On the Information Processing of One-Dimensional Wasserstein Distances with Finite Samples¶

Conference: AAAI 2026 arXiv: 2511.12881 Code: GitHub Area: Statistical Learning Theory / Optimal Transport Keywords: Wasserstein Distance, Finite Samples, Poisson Process, Rate Coding, Support Difference

TL;DR¶

This paper analytically characterizes, via a Poisson process framework, the ability of the one-dimensional Wasserstein distance under finite samples to simultaneously encode pointwise density differences (rate difference) and support differences between probability density functions, and validates its practical utility on neural spike data and amino acid contact frequency data.

Background & Motivation¶

The Wasserstein distance (also known as the Earth Mover's Distance) measures the discrepancy between two probability distributions by computing the transport cost between samples. Owing to its reliance on transport distances in the data space, the Wasserstein distance has a natural advantage in capturing support differences between distributions — one of the key reasons it has been widely adopted in generative models such as WGAN.

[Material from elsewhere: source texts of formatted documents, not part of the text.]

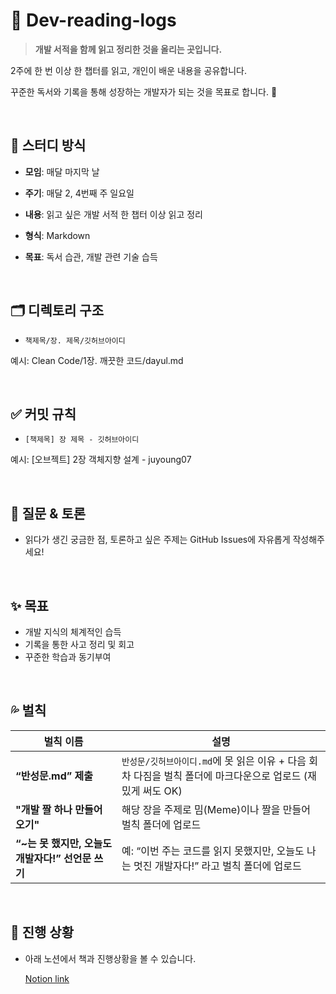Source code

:# 📘 Dev-reading-logs

> **개발 서적을 함께 읽고 정리한 것을 올리는 곳입니다.**
> 

2주에 한 번 이상 한 챕터를 읽고, 개인이 배운 내용을 공유합니다.

꾸준한 독서와 기록을 통해 성장하는 개발자가 되는 것을 목표로 합니다. 🌱

<br>

## 📖 스터디 방식
- **모임**: 매달 마지막 날
- **주기**: 매달 2, 4번째 주 일요일
- **내용**: 읽고 싶은 개발 서적 한 챕터 이상 읽고 정리
- **형식**: Markdown
- **목표**: 독서 습관, 개발 관련 기술 습득

  <br>

## 🗂️ 디렉토리 구조

- `책제목/장. 제목/깃허브아이디`

예시: Clean Code/1장. 깨끗한 코드/dayul.md

<br>


## ✅ 커밋 규칙

- `[책제목] 장 제목 - 깃허브아이디`

예시: [오브젝트] 2장 객체지향 설계 - juyoung07

<br>

## 💬 질문 & 토론

- 읽다가 생긴 궁금한 점, 토론하고 싶은 주제는 GitHub Issues에 자유롭게 작성해주세요!

<br>

## ✨ 목표

- 개발 지식의 체계적인 습득
- 기록을 통한 사고 정리 및 회고
- 꾸준한 학습과 동기부여

<br>

## 💦 벌칙

| 벌칙 이름 | 설명 |
| --- | --- |
| **“반성문.md” 제출** | `반성문/깃허브아이디.md`에 못 읽은 이유 + 다음 회차 다짐을 벌칙 폴더에 마크다운으로 업로드 (재밌게 써도 OK) |
| **"개발 짤 하나 만들어오기"** | 해당 장을 주제로 밈(Meme)이나 짤을 만들어 벌칙 폴더에 업로드 |
| **“~는 못 했지만, 오늘도 개발자다!” 선언문 쓰기** | 예: “이번 주는 코드를 읽지 못했지만, 오늘도 나는 멋진 개발자다!” 라고 벌칙 폴더에 업로드 |

<br>

## 📝 진행 상황

- 아래 노션에서 책과 진행상황을 볼 수 있습니다.

  [Notion link](https://pentagonal-purchase-5dc.notion.site/1e485336cd2480379ad7e439249e0544?pvs=4)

However, when two distributions have highly overlapping supports but exhibit significant pointwise density differences, whether and how the Wasserstein distance accurately identifies such density differences — particularly under finite samples — remains analytically unclear. This question is especially critical in the following contexts:

The coding debate in neuroscience: Whether the brain transmits information via rate coding or temporal coding is a classical controversy in neuroscience. Can the Wasserstein distance simultaneously capture both information modalities?

Comparison with KL divergence: KL divergence appropriately quantifies density differences (rate difference) but is overly sensitive to support differences (potentially diverging to infinity). The Wasserstein distance is believed to avoid such over-sensitivity, but can it reliably handle density differences?

Practical need for finite samples: In practice, only finitely many samples are ever available, making asymptotic analyses insufficient.

This paper aims to fill this theoretical gap: proving that the one-dimensional Wasserstein distance under finite samples can simultaneously encode rate differences and support differences, and clarifying how the two are jointly expressed.

Method¶

Overall Architecture¶

The authors adopt the Poisson process as a tractable analytical framework. A Poisson process is fully characterized by a rate parameter \(\lambda > 0\), which directly controls event frequency. By analyzing the empirical Wasserstein distance computed on finite sample sequences generated by Poisson processes, the contributions of rate differences and support differences can be cleanly separated.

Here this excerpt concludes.